The early evening brought Quatuor Diotima to St Paul’s Hall for a concert featuring just two works, the world première of Sam Hayden‘s Transience and the UK première of Enno Poppe‘s Buch. One of the qualities i’ve always valued in Hayden’s work is its challenge: i don’t go to them for anything approximating superficial beauty, but to experience material that’s thorough, rigorous, being extensively put through its paces. That’s certainly the case with Transience, to the point where i must confess on this first listening i felt rather lost as it progressed. Its modus operandi is exceptionally clear: at first i wondered if it was due to the page turns, but no, the piece features a significantly halting delivery that makes the music sound as though it was constructed from a very large number of relatively small modules (which it may well have been). These are grouped into (i think) six general ‘movements’, and it’s possible to detect changes afoot as we progress through them. Violence plays a big part in Hayden’s music and it’s to the fore at the start, phrases concluding with such ferocious rips one feared for the integrity of the instruments. But these rips were often succeeded, caught perhaps, by a quiet suspended note or tremolando. This intimation of two types—indeed, extremes—of material was extended in the second movement where violence was juxtaposed with lyricism, heard in bursts of melody thrusting forward, though slippery, sounding unstable. Passing through subsequent movements—which i was convinced were getting progressively shorter—there’s the impression that Hayden is gradually turning the behavioural focus around, away from the violence in favour of the more delicate materials. But towards the end, everything gets riled up, softer (ish) but still pretty fierce. This made for a disconcerting conclusion that left me wondering to what extent i’d really grasped the music’s trajectory and purpose.
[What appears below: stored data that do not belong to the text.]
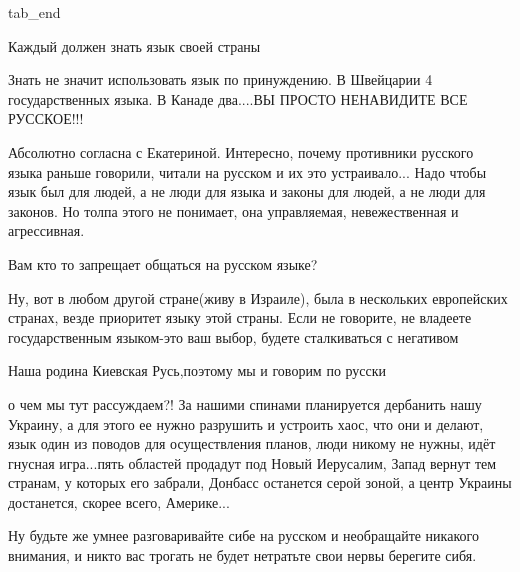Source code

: \begin{itemize}
  tab_end
\fi


Каждый должен знать язык своей страны


Знать не значит использовать язык по принуждению. В Швейцарии 4 государственных
языка. В Канаде два....ВЫ ПРОСТО НЕНАВИДИТЕ ВСЕ РУССКОЕ!!!


Абсолютно согласна с Екатериной. Интересно, почему противники русского языка
раньше говорили, читали на русском и их это устраивало... Надо чтобы язык был
для людей, а не люди для языка и законы для людей, а не люди для законов. Но
толпа этого не понимает, она управляемая, невежественная и агрессивная.

Вам кто то запрещает общаться на русском языке?

Ну, вот в любом другой стране(живу в Израиле), была в нескольких европейских
странах, везде приоритет языку этой страны. Если не говорите, не владеете
государственным языком-это ваш выбор, будете сталкиваться с негативом


Наша родина Киевская Русь,поэтому мы и говорим по русски


о чем мы тут рассуждаем?! За нашими спинами планируется дербанить нашу Украину,
а для этого ее нужно разрушить и устроить хаос, что они и делают, язык один из
поводов для осуществления планов, люди никому не нужны, идёт гнусная
игра...пять областей продадут под Новый Иерусалим, Запад вернут тем странам, у
которых его забрали, Донбасс останется серой зоной, а центр Украины достанется,
скорее всего, Америке...


Ну будьте же умнее разговаривайте сибе на русском и необращайте никакого
внимания, и никто вас трогать не будет нетратьте свои нервы
берегите сибя.

\end{itemize}

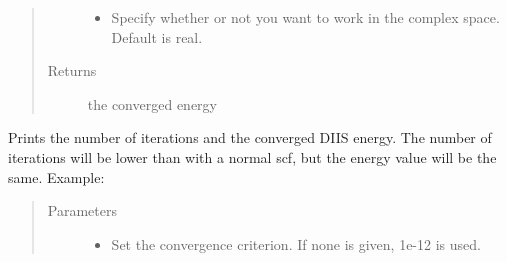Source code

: \documentclass[letterpaper,10pt,english]{sphinxmanual}
\begin{document}
\begin{fulllineitems}
\begin{fulllineitems}
\begin{quote}
\begin{description}
\begin{itemize}
\item {} 
 \textendash{} Specify whether or not you want to work in the complex space. Default is real.

\end{itemize}

\item[{Returns}] \leavevmode
the converged energy

\end{description}\end{quote}

\end{fulllineitems}


\begin{fulllineitems}
\label{\detokenize{RHF:ghf.RHF.RHF.get_scf_solution_diis}}
Prints the number of iterations and the converged DIIS energy. The number of iterations will be lower than with
a normal scf, but the energy value will be the same. Example:

\begin{sphinxVerbatim}[commandchars=\\\{\}]
       
   
\end{sphinxVerbatim}
\begin{quote}\begin{description}
\item[{Parameters}] \leavevmode\begin{itemize}
\item {} 
 \textendash{} Set the convergence criterion. If none is given, 1e-12 is used.


\end{itemize}
\end{description}
\end{quote}
\end{fulllineitems}
\end{fulllineitems}
\end{document}
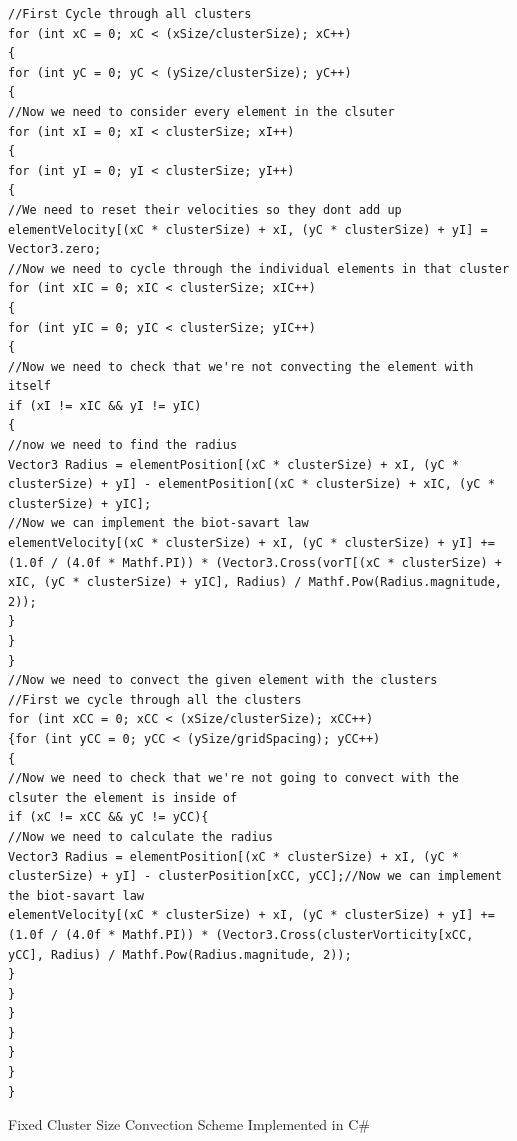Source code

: \begin{listing}[H]
\begin{verbatim}
//First Cycle through all clusters
for (int xC = 0; xC < (xSize/clusterSize); xC++)
{
for (int yC = 0; yC < (ySize/clusterSize); yC++)
{
//Now we need to consider every element in the clsuter
for (int xI = 0; xI < clusterSize; xI++)
{
for (int yI = 0; yI < clusterSize; yI++)
{
//We need to reset their velocities so they dont add up
elementVelocity[(xC * clusterSize) + xI, (yC * clusterSize) + yI] = Vector3.zero;
//Now we need to cycle through the individual elements in that cluster
for (int xIC = 0; xIC < clusterSize; xIC++)
{
for (int yIC = 0; yIC < clusterSize; yIC++)
{                     
//Now we need to check that we're not convecting the element with itself
if (xI != xIC && yI != yIC)
{
//now we need to find the radius
Vector3 Radius = elementPosition[(xC * clusterSize) + xI, (yC * clusterSize) + yI] - elementPosition[(xC * clusterSize) + xIC, (yC * clusterSize) + yIC];
//Now we can implement the biot-savart law
elementVelocity[(xC * clusterSize) + xI, (yC * clusterSize) + yI] += (1.0f / (4.0f * Mathf.PI)) * (Vector3.Cross(vorT[(xC * clusterSize) + xIC, (yC * clusterSize) + yIC], Radius) / Mathf.Pow(Radius.magnitude, 2));
}
}
}
//Now we need to convect the given element with the clusters
//First we cycle through all the clusters
for (int xCC = 0; xCC < (xSize/clusterSize); xCC++)
{for (int yCC = 0; yCC < (ySize/gridSpacing); yCC++)
{
//Now we need to check that we're not going to convect with the clsuter the element is inside of
if (xC != xCC && yC != yCC){
//Now we need to calculate the radius
Vector3 Radius = elementPosition[(xC * clusterSize) + xI, (yC * clusterSize) + yI] - clusterPosition[xCC, yCC];//Now we can implement the biot-savart law
elementVelocity[(xC * clusterSize) + xI, (yC * clusterSize) + yI] += (1.0f / (4.0f * Mathf.PI)) * (Vector3.Cross(clusterVorticity[xCC, yCC], Radius) / Mathf.Pow(Radius.magnitude, 2));                             
}
}
}
}
}
}
}
\end{verbatim}
\caption{Fixed Cluster Size Convection Scheme Implemented in C\#}
\label{list:FixedCluster}
\end{listing}

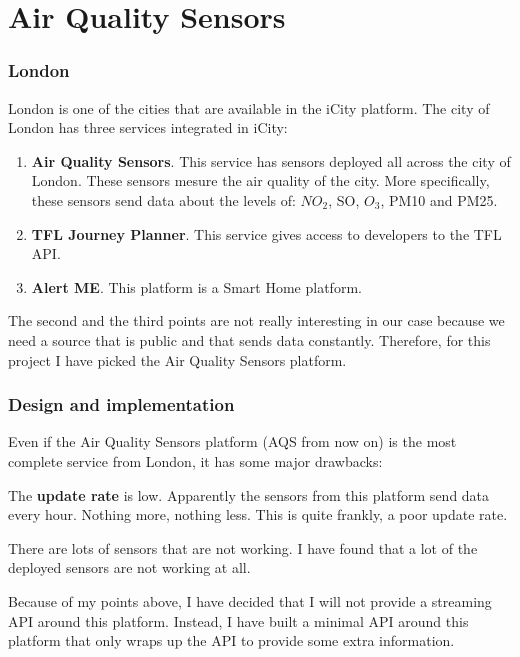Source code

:  
\section{Air Quality Sensors}
\label{sec:implementation_aqs}

\subsubsection*{London}

London is one of the cities that are available in the iCity platform. The city
of London has three services integrated in iCity:

\begin{enumerate}
  \itemsep0em
  \item {\bf Air Quality Sensors}. This service has sensors deployed all across
the city of London. These sensors mesure the air quality of the city. More
specifically, these sensors send data about the levels of: $NO_2$, SO, $O_3$,
PM10 and PM25.
  \item {\bf TFL Journey Planner}. This service gives access to developers to
the TFL API.
  \item {\bf Alert ME}. This platform is a Smart Home platform.
\end{enumerate}

The second and the third points are not really interesting in our case because
we need a source that is public and that sends data constantly. Therefore, for
this project I have picked the Air Quality Sensors platform.

\subsubsection*{Design and implementation}

Even if the Air Quality Sensors platform (AQS from now on) is the most complete
service from London, it has some major drawbacks:

\mylist
  \item The {\bf update rate} is low. Apparently the sensors from this platform
send data every hour. Nothing more, nothing less. This is quite frankly, a
poor update rate.
  \item There are lots of sensors that are not working. I have found that a lot
of the deployed sensors are not working at all.
\mylistend

Because of my points above, I have decided that I will not provide a streaming
API around this platform. Instead, I have built a minimal API around this
platform that only wraps up the API to provide some extra information.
Poppe’s Buch is practically a celebration of unity, five movements filled with distinctive communal modes of action. The first explored convoluted unity in the upper strings, the cello being the odd one out, sounding almost at one with everyone else. The second movement was wondrous: a plaintive, muted near-unison subjected to endless glissandi slithering, beginning as a quartet before being passed around in various solos, duos and trios; there was a continual sense that the tempo had become totally erratic, causing everything (rhythm and pitch) to slide queasily around. The irony here was that, following a large eruption partway through, the music returns to its original slithery state, seeming to re-establish stability yet with material fundamentally unstable. The next two movements were similar to each other, the quartet offering different takes on the same general argument; universally forceful and feisty in the third, it exhibited sharper, more extreme contrasts in the fourth. Poppe turned everything to ice in the final movement, a near-static surface with more detailed ideas occasionally bubbling up to the surface, leading to a sequence of solos; whereupon at its conclusion it sounded as though the quartet were desperately trying to bring into consonant focus music that was only just unresolved—which they didn’t achieve, but their dogged labouring with material almost at the cusp of clarity was mesmerising.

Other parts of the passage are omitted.